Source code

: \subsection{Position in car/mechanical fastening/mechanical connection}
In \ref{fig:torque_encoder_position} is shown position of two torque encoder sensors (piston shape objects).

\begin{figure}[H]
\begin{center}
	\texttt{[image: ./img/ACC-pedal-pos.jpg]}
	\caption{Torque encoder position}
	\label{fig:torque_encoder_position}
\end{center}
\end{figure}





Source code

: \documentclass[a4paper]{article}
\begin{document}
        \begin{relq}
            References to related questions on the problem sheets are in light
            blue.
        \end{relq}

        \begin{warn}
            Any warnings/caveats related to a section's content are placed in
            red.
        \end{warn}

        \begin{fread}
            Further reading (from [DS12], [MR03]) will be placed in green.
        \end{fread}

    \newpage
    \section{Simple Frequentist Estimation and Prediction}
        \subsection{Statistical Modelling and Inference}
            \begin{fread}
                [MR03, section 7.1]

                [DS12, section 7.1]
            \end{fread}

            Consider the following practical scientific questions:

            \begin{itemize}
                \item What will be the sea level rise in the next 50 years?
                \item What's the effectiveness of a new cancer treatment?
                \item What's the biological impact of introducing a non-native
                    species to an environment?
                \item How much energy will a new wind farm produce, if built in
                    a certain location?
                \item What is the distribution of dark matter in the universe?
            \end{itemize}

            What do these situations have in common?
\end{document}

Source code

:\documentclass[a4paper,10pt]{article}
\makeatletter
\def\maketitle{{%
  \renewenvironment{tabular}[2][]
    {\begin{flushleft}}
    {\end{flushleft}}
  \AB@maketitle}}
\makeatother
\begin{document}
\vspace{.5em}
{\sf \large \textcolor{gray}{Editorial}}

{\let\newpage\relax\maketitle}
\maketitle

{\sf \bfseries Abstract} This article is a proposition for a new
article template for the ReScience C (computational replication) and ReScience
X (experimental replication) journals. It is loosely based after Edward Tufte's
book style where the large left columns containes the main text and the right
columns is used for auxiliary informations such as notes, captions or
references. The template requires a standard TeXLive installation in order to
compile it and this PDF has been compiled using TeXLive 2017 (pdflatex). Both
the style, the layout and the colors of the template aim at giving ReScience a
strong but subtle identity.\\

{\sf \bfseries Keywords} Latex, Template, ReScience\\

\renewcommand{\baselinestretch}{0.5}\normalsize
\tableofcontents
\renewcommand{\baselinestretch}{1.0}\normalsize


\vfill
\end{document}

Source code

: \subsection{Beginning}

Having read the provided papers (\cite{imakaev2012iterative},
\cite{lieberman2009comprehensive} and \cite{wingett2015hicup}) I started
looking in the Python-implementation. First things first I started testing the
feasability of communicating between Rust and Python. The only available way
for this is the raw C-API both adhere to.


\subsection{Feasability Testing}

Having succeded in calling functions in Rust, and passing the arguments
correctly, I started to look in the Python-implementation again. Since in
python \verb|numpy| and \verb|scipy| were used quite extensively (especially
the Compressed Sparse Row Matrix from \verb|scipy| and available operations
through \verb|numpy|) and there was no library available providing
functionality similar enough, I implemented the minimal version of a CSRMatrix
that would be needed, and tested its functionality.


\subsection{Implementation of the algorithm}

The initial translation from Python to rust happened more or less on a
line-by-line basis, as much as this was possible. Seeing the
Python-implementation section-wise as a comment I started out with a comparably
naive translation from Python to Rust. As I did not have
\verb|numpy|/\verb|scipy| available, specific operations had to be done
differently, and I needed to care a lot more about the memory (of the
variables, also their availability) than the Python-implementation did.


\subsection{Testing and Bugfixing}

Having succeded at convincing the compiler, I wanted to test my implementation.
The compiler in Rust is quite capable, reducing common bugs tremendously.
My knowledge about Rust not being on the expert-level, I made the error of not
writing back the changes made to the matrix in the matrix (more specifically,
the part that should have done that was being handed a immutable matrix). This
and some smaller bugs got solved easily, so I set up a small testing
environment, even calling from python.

* * * *

Required work
Copy out all lines of the listing above that include "columns".

Answer for this exercise
book style where the large left columns containes the main text and the right
columns is used for auxiliary informations such as notes, captions or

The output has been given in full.